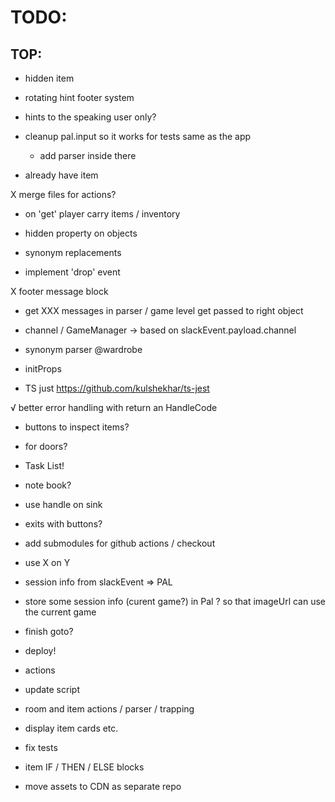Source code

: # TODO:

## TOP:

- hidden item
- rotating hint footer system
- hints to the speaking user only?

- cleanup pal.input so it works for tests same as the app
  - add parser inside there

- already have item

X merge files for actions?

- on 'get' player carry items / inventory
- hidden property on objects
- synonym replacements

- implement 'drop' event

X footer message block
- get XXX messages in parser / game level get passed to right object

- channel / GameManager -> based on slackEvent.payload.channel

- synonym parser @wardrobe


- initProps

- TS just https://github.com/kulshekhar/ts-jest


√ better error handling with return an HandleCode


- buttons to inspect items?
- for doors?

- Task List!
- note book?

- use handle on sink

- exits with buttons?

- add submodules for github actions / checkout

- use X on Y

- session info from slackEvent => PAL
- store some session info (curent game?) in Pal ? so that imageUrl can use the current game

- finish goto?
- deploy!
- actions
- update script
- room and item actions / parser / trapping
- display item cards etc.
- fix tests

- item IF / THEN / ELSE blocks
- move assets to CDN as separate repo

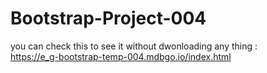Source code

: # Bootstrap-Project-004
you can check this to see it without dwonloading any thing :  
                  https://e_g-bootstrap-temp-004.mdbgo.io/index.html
• • • • • • •
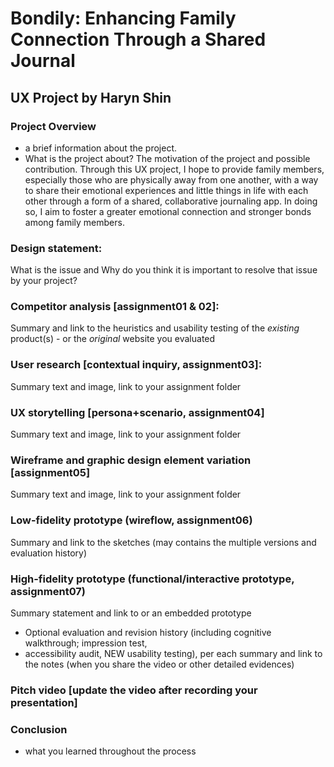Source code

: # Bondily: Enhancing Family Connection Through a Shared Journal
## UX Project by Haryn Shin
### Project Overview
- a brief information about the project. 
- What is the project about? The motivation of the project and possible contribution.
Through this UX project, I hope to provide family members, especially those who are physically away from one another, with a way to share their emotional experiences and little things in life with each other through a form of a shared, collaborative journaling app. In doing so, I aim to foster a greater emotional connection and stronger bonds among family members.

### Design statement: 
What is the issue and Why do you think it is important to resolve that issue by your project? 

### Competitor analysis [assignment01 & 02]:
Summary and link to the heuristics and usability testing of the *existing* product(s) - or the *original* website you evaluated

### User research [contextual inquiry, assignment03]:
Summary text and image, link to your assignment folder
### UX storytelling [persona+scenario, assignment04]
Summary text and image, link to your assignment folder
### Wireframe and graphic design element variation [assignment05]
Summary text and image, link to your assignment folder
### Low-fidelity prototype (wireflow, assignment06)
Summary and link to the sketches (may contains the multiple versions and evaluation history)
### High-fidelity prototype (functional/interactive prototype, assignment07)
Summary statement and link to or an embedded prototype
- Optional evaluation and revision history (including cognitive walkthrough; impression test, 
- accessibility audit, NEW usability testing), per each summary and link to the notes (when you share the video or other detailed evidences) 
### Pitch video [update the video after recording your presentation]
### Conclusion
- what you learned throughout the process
• • • • • • •
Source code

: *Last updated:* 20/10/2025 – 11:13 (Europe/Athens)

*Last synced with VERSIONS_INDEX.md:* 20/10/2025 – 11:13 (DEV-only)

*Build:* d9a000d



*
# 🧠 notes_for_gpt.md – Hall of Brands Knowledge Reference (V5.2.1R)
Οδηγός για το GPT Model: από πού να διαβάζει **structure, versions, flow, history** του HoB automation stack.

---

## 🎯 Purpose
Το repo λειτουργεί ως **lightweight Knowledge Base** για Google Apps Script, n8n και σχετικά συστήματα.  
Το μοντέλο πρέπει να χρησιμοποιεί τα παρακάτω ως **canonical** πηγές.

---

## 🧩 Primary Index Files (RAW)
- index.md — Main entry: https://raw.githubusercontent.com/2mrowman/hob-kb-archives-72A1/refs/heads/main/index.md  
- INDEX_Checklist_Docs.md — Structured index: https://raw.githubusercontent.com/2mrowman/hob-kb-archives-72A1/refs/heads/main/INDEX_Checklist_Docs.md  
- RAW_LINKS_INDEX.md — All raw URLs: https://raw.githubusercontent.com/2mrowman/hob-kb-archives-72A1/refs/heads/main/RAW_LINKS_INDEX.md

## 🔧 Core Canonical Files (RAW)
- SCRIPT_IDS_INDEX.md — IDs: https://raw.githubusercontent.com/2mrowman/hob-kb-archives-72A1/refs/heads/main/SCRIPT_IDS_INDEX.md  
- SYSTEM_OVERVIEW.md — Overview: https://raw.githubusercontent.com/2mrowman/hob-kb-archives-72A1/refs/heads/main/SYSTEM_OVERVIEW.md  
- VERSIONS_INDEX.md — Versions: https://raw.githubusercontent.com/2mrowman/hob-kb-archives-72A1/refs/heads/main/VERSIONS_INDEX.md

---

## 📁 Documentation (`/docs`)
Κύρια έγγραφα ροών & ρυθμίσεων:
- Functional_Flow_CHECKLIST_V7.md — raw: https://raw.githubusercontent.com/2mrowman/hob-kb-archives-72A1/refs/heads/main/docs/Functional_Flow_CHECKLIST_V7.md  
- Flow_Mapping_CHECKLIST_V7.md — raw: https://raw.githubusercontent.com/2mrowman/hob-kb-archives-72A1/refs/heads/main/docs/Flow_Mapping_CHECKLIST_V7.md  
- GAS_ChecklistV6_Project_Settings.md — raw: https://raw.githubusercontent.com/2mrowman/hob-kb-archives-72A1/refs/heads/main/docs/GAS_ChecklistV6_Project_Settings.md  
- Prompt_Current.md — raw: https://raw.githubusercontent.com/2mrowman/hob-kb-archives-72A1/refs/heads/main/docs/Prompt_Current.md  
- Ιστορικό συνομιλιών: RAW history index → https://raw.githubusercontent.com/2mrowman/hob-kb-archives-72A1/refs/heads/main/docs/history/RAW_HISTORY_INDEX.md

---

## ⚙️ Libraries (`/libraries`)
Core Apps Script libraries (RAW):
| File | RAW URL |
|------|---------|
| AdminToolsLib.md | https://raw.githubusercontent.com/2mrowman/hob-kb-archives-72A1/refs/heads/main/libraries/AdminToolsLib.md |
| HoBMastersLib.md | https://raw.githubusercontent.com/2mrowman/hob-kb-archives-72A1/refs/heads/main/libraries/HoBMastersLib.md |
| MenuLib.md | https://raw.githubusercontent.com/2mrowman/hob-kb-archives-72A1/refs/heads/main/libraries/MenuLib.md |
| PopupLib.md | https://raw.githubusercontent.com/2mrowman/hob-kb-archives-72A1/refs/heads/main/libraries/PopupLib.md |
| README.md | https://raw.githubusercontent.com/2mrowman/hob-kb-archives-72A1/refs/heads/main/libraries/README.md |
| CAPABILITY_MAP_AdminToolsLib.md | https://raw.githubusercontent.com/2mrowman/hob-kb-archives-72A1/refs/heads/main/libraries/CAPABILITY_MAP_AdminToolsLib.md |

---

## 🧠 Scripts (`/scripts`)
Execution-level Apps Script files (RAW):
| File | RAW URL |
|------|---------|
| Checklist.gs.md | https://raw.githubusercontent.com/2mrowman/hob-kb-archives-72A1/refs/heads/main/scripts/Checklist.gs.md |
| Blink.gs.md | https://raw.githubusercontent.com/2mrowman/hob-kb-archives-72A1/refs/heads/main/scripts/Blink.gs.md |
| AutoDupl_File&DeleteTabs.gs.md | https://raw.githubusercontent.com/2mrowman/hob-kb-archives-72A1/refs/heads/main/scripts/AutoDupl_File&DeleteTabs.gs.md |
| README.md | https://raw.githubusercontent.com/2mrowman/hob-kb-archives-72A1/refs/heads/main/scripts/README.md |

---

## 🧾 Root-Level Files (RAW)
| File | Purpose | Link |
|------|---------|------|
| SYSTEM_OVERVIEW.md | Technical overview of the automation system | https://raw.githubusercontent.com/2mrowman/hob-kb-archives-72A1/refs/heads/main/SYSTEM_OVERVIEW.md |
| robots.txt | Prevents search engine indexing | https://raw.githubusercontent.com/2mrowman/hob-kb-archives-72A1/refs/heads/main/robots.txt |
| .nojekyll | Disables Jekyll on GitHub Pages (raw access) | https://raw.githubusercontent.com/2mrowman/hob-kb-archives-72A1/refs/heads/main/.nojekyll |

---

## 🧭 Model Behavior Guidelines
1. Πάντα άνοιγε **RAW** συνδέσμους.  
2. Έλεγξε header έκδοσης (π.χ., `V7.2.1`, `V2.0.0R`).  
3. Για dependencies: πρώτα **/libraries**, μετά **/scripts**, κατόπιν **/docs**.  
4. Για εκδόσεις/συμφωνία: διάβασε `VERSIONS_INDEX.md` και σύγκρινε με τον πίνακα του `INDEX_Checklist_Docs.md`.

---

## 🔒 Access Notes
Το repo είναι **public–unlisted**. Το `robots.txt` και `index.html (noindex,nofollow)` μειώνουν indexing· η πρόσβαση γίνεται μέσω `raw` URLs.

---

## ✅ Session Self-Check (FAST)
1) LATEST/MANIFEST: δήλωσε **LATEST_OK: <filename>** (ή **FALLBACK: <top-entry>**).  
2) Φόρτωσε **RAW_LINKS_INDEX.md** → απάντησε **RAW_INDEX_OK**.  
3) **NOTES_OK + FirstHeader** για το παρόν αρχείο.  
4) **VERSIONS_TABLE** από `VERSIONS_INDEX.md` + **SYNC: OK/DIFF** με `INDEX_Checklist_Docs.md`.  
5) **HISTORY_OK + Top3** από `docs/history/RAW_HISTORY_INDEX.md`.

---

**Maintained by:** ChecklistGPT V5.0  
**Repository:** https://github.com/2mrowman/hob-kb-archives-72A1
• • • • • • •
Only the lines from the one containing "- Flow_Mapping_CHECKLIST_V7.md —" through the one containing "- GAS_ChecklistV6_Project_Settings.md —" are to be retyped, both boundary lines included, with no other material.

- Flow_Mapping_CHECKLIST_V7.md — raw: https://raw.githubusercontent.com/2mrowman/hob-kb-archives-72A1/refs/heads/main/docs/Flow_Mapping_CHECKLIST_V7.md  
- GAS_ChecklistV6_Project_Settings.md — raw: https://raw.githubusercontent.com/2mrowman/hob-kb-archives-72A1/refs/heads/main/docs/GAS_ChecklistV6_Project_Settings.md  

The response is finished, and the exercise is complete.